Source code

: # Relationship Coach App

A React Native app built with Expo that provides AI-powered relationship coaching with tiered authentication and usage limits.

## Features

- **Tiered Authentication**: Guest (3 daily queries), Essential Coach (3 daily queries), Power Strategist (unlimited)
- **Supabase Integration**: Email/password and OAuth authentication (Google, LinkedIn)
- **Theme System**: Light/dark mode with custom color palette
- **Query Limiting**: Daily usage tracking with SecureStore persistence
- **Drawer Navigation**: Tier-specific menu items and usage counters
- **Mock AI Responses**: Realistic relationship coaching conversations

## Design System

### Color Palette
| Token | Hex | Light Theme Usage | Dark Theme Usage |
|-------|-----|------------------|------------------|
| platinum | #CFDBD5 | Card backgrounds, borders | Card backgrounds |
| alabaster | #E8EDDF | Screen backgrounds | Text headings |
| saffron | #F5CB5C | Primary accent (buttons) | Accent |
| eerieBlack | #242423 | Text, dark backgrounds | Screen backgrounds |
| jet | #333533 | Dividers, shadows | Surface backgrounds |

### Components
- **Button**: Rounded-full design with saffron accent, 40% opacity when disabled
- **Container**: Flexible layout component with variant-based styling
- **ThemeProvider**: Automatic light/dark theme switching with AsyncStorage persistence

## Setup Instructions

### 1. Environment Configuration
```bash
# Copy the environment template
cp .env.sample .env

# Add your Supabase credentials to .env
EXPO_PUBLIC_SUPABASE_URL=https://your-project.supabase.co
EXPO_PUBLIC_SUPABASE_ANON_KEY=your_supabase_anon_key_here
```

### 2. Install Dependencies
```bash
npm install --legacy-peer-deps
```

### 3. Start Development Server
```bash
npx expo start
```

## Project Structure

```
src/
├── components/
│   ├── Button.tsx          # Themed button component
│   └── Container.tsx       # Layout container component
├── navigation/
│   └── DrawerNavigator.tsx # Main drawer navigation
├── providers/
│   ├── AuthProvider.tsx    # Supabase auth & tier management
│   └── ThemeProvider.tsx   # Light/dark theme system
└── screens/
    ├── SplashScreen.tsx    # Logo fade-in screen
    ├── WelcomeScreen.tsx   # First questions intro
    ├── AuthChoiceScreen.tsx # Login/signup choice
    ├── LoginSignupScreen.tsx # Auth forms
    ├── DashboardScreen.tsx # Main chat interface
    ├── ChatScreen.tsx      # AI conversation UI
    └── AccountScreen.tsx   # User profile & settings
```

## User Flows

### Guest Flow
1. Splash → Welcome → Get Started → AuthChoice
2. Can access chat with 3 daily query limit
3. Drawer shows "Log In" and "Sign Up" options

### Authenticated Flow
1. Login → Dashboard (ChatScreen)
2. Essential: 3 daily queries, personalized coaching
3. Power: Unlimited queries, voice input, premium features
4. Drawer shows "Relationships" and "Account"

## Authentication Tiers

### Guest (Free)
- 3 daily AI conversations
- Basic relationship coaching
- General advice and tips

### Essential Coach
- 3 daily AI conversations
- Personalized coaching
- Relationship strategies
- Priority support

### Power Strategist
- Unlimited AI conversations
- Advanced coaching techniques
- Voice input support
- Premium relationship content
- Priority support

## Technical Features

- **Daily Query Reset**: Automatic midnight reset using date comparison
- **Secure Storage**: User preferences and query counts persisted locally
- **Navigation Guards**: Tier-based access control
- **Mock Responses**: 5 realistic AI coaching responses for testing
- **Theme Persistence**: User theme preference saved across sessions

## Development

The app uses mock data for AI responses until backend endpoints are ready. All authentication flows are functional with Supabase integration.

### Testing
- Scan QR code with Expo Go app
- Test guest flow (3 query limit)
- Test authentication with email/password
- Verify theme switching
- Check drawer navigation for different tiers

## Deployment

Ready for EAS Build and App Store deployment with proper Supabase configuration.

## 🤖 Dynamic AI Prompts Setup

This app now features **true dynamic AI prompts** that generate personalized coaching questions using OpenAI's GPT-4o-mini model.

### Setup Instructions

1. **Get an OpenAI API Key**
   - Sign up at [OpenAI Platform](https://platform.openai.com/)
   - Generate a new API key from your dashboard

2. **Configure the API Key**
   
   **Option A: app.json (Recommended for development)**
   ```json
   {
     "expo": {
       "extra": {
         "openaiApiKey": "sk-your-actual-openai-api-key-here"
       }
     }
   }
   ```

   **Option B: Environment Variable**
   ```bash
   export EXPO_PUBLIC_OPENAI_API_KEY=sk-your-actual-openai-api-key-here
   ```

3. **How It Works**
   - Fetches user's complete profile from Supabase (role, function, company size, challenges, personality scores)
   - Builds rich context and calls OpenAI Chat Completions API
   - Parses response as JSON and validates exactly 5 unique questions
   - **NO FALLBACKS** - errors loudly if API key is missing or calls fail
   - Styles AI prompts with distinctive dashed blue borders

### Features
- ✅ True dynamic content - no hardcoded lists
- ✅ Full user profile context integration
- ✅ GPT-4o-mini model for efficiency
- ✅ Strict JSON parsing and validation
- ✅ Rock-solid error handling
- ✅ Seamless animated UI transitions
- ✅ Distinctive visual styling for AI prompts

- **Description of the task**
Go to the line holding "### Power Strategist" in the entries above and return it, along with every line after it, exactly as written.

- **Result of this task**
### Power Strategist
- Unlimited AI conversations
- Advanced coaching techniques
- Voice input support
- Premium relationship content
- Priority support

## Technical Features

- **Daily Query Reset**: Automatic midnight reset using date comparison
- **Secure Storage**: User preferences and query counts persisted locally
- **Navigation Guards**: Tier-based access control
- **Mock Responses**: 5 realistic AI coaching responses for testing
- **Theme Persistence**: User theme preference saved across sessions

## Development

The app uses mock data for AI responses until backend endpoints are ready. All authentication flows are functional with Supabase integration.

### Testing
- Scan QR code with Expo Go app
- Test guest flow (3 query limit)
- Test authentication with email/password
- Verify theme switching
- Check drawer navigation for different tiers

## Deployment

Ready for EAS Build and App Store deployment with proper Supabase configuration.

## 🤖 Dynamic AI Prompts Setup

This app now features **true dynamic AI prompts** that generate personalized coaching questions using OpenAI's GPT-4o-mini model.

### Setup Instructions

1. **Get an OpenAI API Key**
   - Sign up at [OpenAI Platform](https://platform.openai.com/)
   - Generate a new API key from your dashboard

2. **Configure the API Key**
   
   **Option A: app.json (Recommended for development)**
   ```json
   {
     "expo": {
       "extra": {
         "openaiApiKey": "sk-your-actual-openai-api-key-here"
       }
     }
   }
   ```

   **Option B: Environment Variable**
   ```bash
   export EXPO_PUBLIC_OPENAI_API_KEY=sk-your-actual-openai-api-key-here
   ```

3. **How It Works**
   - Fetches user's complete profile from Supabase (role, function, company size, challenges, personality scores)
   - Builds rich context and calls OpenAI Chat Completions API
   - Parses response as JSON and validates exactly 5 unique questions
   - **NO FALLBACKS** - errors loudly if API key is missing or calls fail
   - Styles AI prompts with distinctive dashed blue borders

### Features
- ✅ True dynamic content - no hardcoded lists
- ✅ Full user profile context integration
- ✅ GPT-4o-mini model for efficiency
- ✅ Strict JSON parsing and validation
- ✅ Rock-solid error handling
- ✅ Seamless animated UI transitions
- ✅ Distinctive visual styling for AI prompts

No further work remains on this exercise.